◆ The problem
Write the entries below out again exactly, but skip the pictures.

** Data records follows **

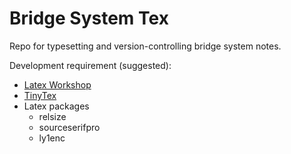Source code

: # Bridge System Tex

Repo for typesetting and version-controlling bridge system notes.

Development requirement (suggested):
- [Latex Workshop](james-yu.latex-workshop)
- [TinyTex](https://yihui.org/tinytex/)
- Latex packages
  - relsize
  - sourceserifpro
  - ly1enc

** End of Data records **

◆ Result of this task
Source code

: # Bridge System Tex

Repo for typesetting and version-controlling bridge system notes.

Development requirement (suggested):
- [Latex Workshop](james-yu.latex-workshop)
- [TinyTex](https://yihui.org/tinytex/)
- Latex packages
  - relsize
  - sourceserifpro
  - ly1enc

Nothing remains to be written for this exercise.